Maybe Tyrol isn’t the kind to kill himself, and maybe he isn’t ever the kind to let emotions get the best of him. So we just sort of accepted him moving on from Boomer and starting a new life. But I don’t think we can pretend that losing Boomer wasn’t utterly horrific, and marrying Cally was anything but settling. We know it. He knows it. He’s never forgotten it. And even though BSG almost never showed what was going on in Tyrol’s head for all 4 years, we did get a very, very occasional reveal. In season 3, Lee asks Tyrol at a bar if he ever thinks about Boomer, and Tyrol very obviously lies and says “no”. And then we go another year before getting this scene. It’s imagining what went on in Tyroll’s head all the times we *didn’t* have these scenes which really makes it work.

Tigh reveals he’s a cylon (Revelations): Perhaps the last great moment for Saul Tigh, and one of the only great moments for him in the 4th season. I was never a fan of making Tigh into a cylon, and I think in retrospect it was a really stupid decision which led to very little dramatic upside. But the choice to make him a cylon did create two natural scenes to let Tigh shine – the scene where he finds out, and the scene where he reveals it. The scene where he finds out is already listed here, and is a great one. So is this. From the absolute fear of revealing his shame to the palpable joy he gets in having an answer to his friends problems (even if it means is “flushed out an airlock”), Michael Hogan sells this scene to absolute perfection. The sequence which follows, as Tigh stands stoically waiting for death while Adama breaks down in his bathroom is merely icing on the cake.

Dualla’s story concludes (Sometimes a Great Notion): Eventually hope runs out. Disappointment followed by horror followed by tragedy followed by disappointment. Over and over again, it eventually gets to be too much. Battlestar had never had a character commit suicide before, though the Boomer/Baltar scene obviously dealt with it. But eventually it had to come up – depression gets the best of us all. And what’s most unsettling about this scene and this decision made by Dee is that I don’t think any of us can really say she made the wrong choice. Eventually it has to end. This scene takes the place of the final scene of Revelations – while it was dramatic to see Earth in its charred and broken form, it was more important and ultimately more powerful to see what happens next.

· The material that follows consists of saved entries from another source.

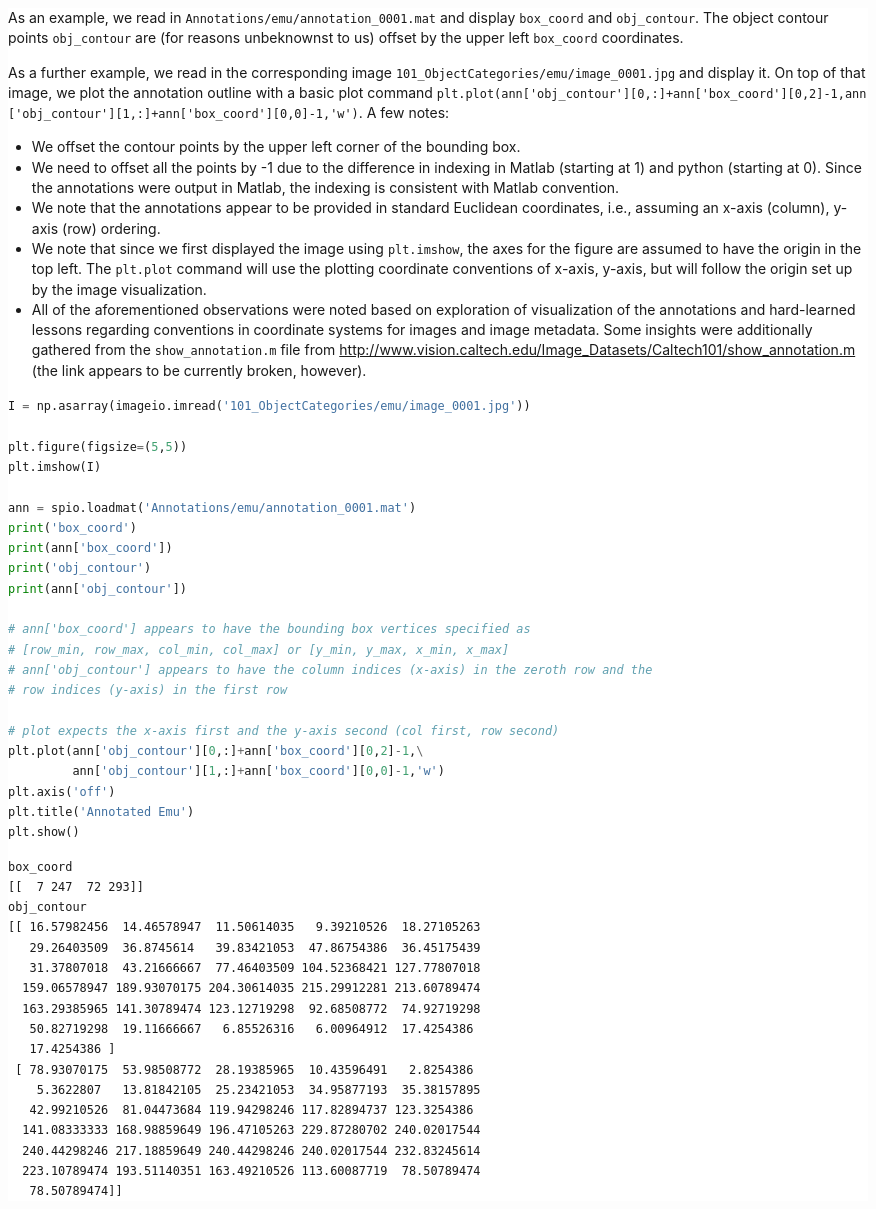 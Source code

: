 As an example, we read in `Annotations/emu/annotation_0001.mat` and display `box_coord` and `obj_contour`.  The object contour points `obj_contour` are (for reasons unbeknownst to us) offset by the upper left `box_coord` coordinates.  

As a further example, we read in the corresponding image `101_ObjectCategories/emu/image_0001.jpg` and display it.  On top of that image, we plot the annotation outline with a basic plot command `plt.plot(ann['obj_contour'][0,:]+ann['box_coord'][0,2]-1,ann['obj_contour'][1,:]+ann['box_coord'][0,0]-1,'w')`.  A few notes:
  - We offset the contour points by the upper left corner of the bounding box.
  - We need to offset all the points by -1 due to the difference in indexing in Matlab (starting at 1) and python (starting at 0).  Since the annotations were output in Matlab, the indexing is consistent with Matlab convention.
  - We note that the annotations appear to be provided in standard Euclidean coordinates, i.e., assuming an x-axis (column), y-axis (row) ordering.
  - We note that since we first displayed the image using `plt.imshow`, the axes for the figure are assumed to have the origin in the top left.  The `plt.plot` command will use the plotting coordinate conventions of x-axis, y-axis, but will follow the origin set up by the image visualization.
  - All of the aforementioned observations were noted based on exploration of visualization of the annotations and hard-learned lessons regarding conventions in coordinate systems for images and image metadata.  Some insights were additionally gathered from the `show_annotation.m` file from http://www.vision.caltech.edu/Image_Datasets/Caltech101/show_annotation.m (the link appears to be currently broken, however).


```python
I = np.asarray(imageio.imread('101_ObjectCategories/emu/image_0001.jpg'))

plt.figure(figsize=(5,5))
plt.imshow(I)

ann = spio.loadmat('Annotations/emu/annotation_0001.mat')
print('box_coord')
print(ann['box_coord'])
print('obj_contour')
print(ann['obj_contour'])

# ann['box_coord'] appears to have the bounding box vertices specified as
# [row_min, row_max, col_min, col_max] or [y_min, y_max, x_min, x_max]
# ann['obj_contour'] appears to have the column indices (x-axis) in the zeroth row and the
# row indices (y-axis) in the first row

# plot expects the x-axis first and the y-axis second (col first, row second)
plt.plot(ann['obj_contour'][0,:]+ann['box_coord'][0,2]-1,\
         ann['obj_contour'][1,:]+ann['box_coord'][0,0]-1,'w')
plt.axis('off')
plt.title('Annotated Emu')
plt.show()
```

    box_coord
    [[  7 247  72 293]]
    obj_contour
    [[ 16.57982456  14.46578947  11.50614035   9.39210526  18.27105263
       29.26403509  36.8745614   39.83421053  47.86754386  36.45175439
       31.37807018  43.21666667  77.46403509 104.52368421 127.77807018
      159.06578947 189.93070175 204.30614035 215.29912281 213.60789474
      163.29385965 141.30789474 123.12719298  92.68508772  74.92719298
       50.82719298  19.11666667   6.85526316   6.00964912  17.4254386
       17.4254386 ]
     [ 78.93070175  53.98508772  28.19385965  10.43596491   2.8254386
        5.3622807   13.81842105  25.23421053  34.95877193  35.38157895
       42.99210526  81.04473684 119.94298246 117.82894737 123.3254386
      141.08333333 168.98859649 196.47105263 229.87280702 240.02017544
      240.44298246 217.18859649 240.44298246 240.02017544 232.83245614
      223.10789474 193.51140351 163.49210526 113.60087719  78.50789474
       78.50789474]]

“It stopped” (Blood on the Scales): The scene where Felex Gaeta meets his end must be paired with the scene before it, as Gaeta and his nemesis/friend Baltar sit down for a cup of coffee after an unsuccessful mutiny. It is the combination of those scene, and Gaeta’s haunting last line, which makes us come to a disturbing comfort – sometimes people have to do what they think they have to do, and even die for it, in order to end the pain. It’s not a new lesson, but its one BSG has dealt with very well. While Gaeta’s end came from trying to change his world and failing, other characters on Battlestar had to come to the same self-immolating end, though often with much less fanfare.